(Dataset items)
+===+

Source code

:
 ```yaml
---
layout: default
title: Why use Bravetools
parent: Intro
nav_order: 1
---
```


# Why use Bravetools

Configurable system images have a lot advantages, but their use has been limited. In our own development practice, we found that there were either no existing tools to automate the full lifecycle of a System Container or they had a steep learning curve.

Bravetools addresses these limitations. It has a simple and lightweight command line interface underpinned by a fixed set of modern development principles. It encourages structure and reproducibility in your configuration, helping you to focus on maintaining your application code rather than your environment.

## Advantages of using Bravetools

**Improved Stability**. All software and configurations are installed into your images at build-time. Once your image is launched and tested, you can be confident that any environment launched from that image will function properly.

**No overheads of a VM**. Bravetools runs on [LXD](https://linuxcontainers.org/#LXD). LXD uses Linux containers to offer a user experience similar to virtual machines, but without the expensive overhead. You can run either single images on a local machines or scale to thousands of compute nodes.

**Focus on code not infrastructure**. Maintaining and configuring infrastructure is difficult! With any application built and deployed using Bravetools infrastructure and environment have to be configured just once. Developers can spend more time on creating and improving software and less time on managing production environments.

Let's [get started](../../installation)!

+===+

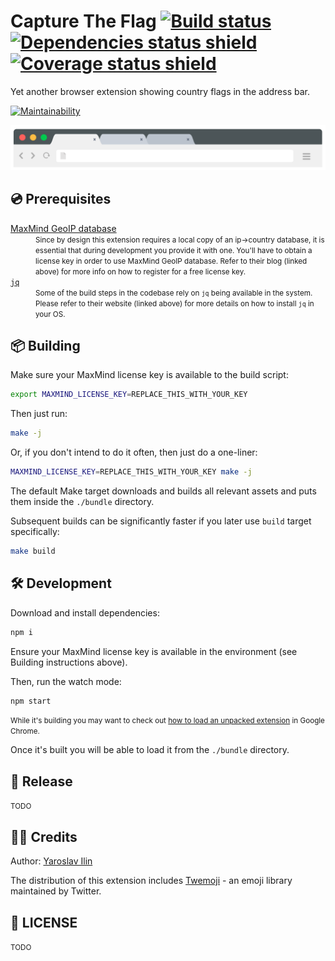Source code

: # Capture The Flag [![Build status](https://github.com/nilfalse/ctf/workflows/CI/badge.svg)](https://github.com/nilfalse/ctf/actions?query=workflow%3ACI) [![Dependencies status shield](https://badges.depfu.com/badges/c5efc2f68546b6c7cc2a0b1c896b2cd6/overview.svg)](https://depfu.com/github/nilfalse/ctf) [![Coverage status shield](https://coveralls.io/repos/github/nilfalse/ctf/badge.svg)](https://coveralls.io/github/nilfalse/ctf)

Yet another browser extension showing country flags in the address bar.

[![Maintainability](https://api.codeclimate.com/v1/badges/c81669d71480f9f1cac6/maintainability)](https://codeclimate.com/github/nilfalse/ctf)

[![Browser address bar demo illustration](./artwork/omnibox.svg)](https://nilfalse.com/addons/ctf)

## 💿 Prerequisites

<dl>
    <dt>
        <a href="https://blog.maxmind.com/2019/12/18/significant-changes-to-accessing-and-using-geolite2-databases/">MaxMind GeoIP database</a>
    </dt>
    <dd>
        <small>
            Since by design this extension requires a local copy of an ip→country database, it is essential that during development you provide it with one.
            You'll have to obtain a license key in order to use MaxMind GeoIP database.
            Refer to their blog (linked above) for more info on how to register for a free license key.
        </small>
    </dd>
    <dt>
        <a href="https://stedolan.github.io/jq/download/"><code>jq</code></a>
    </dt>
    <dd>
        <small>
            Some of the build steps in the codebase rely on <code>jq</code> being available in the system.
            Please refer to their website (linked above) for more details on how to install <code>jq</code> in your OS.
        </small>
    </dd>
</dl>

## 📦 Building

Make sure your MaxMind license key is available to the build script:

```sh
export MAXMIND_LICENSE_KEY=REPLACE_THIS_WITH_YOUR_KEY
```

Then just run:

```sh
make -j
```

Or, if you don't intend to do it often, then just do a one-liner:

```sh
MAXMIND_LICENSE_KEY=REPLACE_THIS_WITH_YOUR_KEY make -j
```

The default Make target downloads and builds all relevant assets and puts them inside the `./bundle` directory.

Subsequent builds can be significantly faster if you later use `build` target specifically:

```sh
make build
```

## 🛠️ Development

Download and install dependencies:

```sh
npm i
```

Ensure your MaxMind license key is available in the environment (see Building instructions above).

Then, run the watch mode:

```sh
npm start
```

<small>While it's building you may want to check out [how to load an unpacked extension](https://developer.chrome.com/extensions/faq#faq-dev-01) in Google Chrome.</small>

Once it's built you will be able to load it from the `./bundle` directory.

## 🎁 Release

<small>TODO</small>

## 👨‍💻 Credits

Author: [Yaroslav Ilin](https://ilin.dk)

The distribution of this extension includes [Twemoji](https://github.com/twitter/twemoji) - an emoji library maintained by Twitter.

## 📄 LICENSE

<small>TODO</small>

+===+

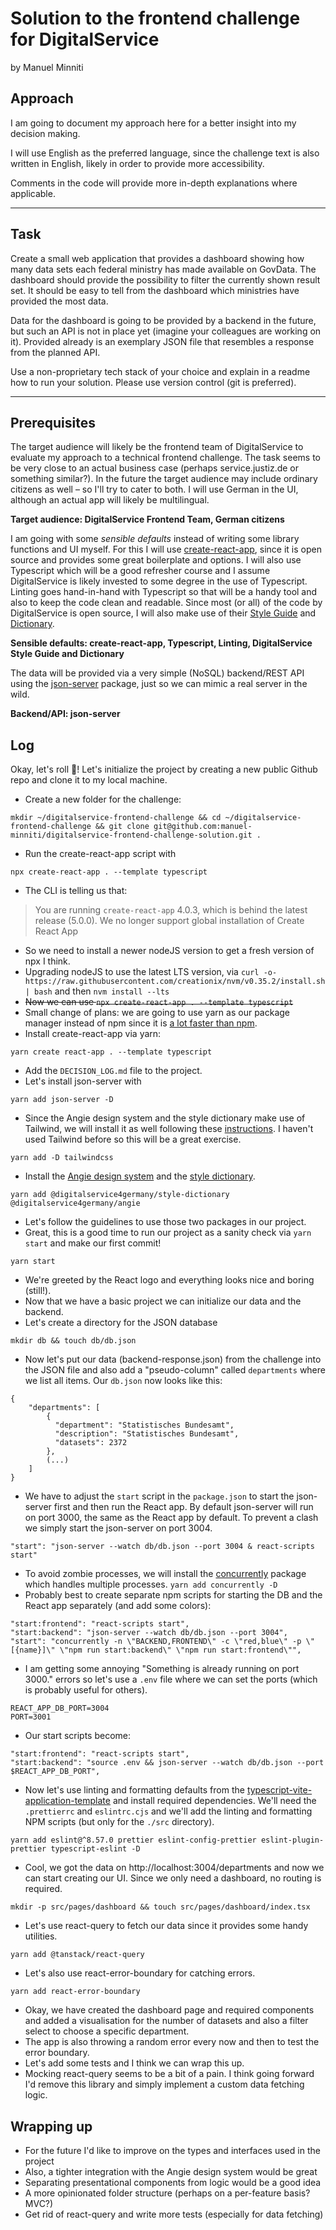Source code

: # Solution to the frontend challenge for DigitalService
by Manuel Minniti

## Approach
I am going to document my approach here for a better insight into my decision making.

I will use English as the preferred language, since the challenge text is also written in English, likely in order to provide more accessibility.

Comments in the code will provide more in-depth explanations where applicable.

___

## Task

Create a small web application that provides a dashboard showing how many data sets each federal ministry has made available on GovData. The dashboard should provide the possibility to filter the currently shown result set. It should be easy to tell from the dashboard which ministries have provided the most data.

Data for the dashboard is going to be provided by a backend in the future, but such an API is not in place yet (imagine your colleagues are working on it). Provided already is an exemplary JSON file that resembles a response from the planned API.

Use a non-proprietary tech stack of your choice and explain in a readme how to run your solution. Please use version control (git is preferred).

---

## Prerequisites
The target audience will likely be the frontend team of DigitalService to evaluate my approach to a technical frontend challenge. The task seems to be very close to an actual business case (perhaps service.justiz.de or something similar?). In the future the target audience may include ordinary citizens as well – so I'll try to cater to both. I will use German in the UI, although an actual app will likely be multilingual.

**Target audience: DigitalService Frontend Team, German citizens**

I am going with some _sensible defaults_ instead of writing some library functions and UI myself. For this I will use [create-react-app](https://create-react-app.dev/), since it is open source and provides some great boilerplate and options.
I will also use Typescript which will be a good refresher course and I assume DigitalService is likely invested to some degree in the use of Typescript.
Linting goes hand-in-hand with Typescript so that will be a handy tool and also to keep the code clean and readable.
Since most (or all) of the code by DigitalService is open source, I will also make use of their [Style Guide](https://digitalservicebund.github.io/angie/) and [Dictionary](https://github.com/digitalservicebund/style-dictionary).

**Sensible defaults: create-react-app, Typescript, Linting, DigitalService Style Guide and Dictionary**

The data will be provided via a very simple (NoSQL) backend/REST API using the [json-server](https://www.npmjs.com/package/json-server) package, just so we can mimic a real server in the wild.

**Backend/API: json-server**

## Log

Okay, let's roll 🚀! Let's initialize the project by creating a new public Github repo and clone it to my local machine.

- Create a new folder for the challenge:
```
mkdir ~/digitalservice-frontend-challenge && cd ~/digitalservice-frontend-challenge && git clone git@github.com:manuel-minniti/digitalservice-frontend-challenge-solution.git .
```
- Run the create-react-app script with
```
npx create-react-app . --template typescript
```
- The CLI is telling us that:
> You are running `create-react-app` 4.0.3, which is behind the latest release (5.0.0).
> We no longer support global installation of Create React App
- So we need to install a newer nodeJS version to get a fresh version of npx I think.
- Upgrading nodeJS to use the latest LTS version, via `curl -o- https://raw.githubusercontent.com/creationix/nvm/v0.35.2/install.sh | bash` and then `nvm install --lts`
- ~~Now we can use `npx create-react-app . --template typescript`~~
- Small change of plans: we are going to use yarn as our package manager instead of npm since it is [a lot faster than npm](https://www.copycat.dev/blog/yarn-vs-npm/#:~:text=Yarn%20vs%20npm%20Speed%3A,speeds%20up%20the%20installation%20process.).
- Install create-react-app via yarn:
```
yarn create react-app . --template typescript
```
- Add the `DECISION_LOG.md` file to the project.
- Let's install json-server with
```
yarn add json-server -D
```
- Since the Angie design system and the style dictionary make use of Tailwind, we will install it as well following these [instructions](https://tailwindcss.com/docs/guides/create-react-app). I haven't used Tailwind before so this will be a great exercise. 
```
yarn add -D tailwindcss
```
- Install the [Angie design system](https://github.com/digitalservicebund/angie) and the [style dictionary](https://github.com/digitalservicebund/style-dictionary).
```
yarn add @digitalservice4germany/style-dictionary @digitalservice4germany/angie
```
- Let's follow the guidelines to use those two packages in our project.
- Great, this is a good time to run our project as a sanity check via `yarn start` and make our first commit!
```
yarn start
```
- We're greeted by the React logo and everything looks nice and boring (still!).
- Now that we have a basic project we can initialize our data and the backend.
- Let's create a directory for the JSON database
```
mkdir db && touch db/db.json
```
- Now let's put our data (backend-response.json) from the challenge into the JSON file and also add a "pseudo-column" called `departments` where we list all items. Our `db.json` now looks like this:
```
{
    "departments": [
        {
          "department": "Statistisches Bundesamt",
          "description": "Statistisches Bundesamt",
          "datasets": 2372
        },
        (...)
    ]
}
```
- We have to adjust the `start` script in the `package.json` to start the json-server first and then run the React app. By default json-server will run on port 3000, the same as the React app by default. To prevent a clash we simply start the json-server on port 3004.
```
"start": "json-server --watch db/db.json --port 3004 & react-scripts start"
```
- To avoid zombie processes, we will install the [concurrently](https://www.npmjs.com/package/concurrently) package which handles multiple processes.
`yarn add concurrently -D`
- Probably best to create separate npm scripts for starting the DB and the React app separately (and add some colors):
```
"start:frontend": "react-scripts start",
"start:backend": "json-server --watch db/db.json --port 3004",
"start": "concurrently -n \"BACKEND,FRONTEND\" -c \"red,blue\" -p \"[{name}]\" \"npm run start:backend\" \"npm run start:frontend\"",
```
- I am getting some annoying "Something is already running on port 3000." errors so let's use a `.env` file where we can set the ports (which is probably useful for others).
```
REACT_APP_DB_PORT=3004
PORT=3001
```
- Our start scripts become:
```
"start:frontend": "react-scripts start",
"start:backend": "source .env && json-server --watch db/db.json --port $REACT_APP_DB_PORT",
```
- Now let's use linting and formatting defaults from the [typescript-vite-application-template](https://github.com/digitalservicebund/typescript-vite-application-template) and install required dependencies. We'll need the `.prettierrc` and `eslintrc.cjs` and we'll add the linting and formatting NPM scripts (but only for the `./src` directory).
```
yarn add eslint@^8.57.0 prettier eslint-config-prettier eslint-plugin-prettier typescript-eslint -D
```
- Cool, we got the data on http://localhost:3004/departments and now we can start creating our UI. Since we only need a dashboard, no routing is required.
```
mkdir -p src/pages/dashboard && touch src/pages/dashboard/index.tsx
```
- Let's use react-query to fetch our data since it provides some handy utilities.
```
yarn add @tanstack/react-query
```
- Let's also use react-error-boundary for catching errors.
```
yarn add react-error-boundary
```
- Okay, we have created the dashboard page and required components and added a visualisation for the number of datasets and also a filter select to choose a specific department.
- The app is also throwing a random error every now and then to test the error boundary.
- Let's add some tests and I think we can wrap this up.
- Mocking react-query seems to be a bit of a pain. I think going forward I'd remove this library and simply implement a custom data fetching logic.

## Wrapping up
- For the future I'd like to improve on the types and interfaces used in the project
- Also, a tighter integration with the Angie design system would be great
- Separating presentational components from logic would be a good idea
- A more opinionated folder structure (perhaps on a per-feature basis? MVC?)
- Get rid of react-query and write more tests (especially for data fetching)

+===+

Search the data for the word "faster" and copy each line where it appears.

Solution to the problem:
Subsequent builds can be significantly faster if you later use `build` target specifically:
- Small change of plans: we are going to use yarn as our package manager instead of npm since it is [a lot faster than npm](https://www.copycat.dev/blog/yarn-vs-npm/#:~:text=Yarn%20vs%20npm%20Speed%3A,speeds%20up%20the%20installation%20process.).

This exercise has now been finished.